═════ SOURCE RECORDS

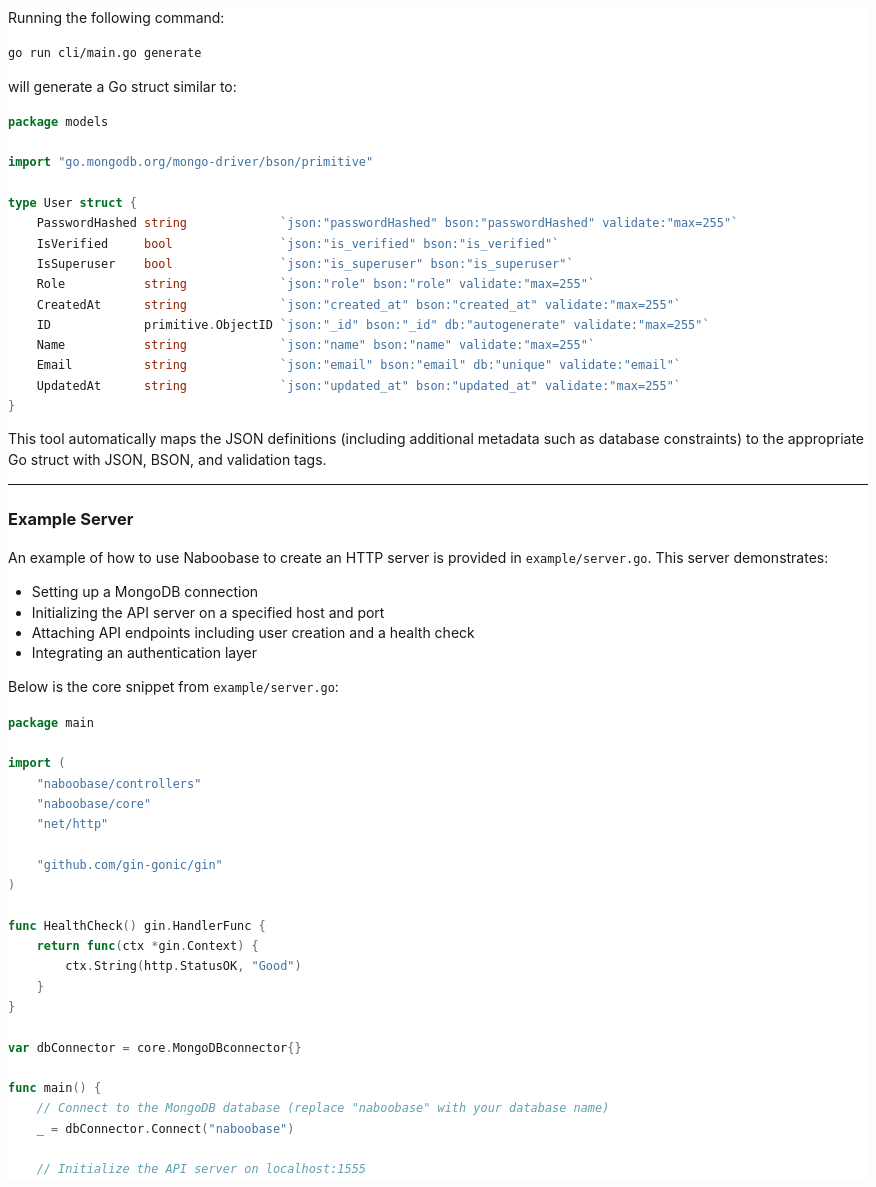 Running the following command:

```bash
go run cli/main.go generate
```

will generate a Go struct similar to:

```go
package models

import "go.mongodb.org/mongo-driver/bson/primitive"

type User struct {
    PasswordHashed string             `json:"passwordHashed" bson:"passwordHashed" validate:"max=255"`
    IsVerified     bool               `json:"is_verified" bson:"is_verified"`
    IsSuperuser    bool               `json:"is_superuser" bson:"is_superuser"`
    Role           string             `json:"role" bson:"role" validate:"max=255"`
    CreatedAt      string             `json:"created_at" bson:"created_at" validate:"max=255"`
    ID             primitive.ObjectID `json:"_id" bson:"_id" db:"autogenerate" validate:"max=255"`
    Name           string             `json:"name" bson:"name" validate:"max=255"`
    Email          string             `json:"email" bson:"email" db:"unique" validate:"email"`
    UpdatedAt      string             `json:"updated_at" bson:"updated_at" validate:"max=255"`
}
```

This tool automatically maps the JSON definitions (including additional metadata such as database constraints) to the appropriate Go struct with JSON, BSON, and validation tags.

---

### Example Server

An example of how to use Naboobase to create an HTTP server is provided in `example/server.go`. This server demonstrates:

- Setting up a MongoDB connection
- Initializing the API server on a specified host and port
- Attaching API endpoints including user creation and a health check
- Integrating an authentication layer

Below is the core snippet from `example/server.go`:

```go
package main

import (
	"naboobase/controllers"
	"naboobase/core"
	"net/http"

	"github.com/gin-gonic/gin"
)

func HealthCheck() gin.HandlerFunc {
	return func(ctx *gin.Context) {
		ctx.String(http.StatusOK, "Good")
	}
}

var dbConnector = core.MongoDBconnector{}

func main() {
	// Connect to the MongoDB database (replace "naboobase" with your database name)
	_ = dbConnector.Connect("naboobase")

	// Initialize the API server on localhost:1555
```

══════════

INSTRUCTIONS TO FOLLOW - Lines above that contain the string "dbConnector" make up the answer.

RESULT OF THE EXERCISE -
var dbConnector = core.MongoDBconnector{}
	_ = dbConnector.Connect("naboobase")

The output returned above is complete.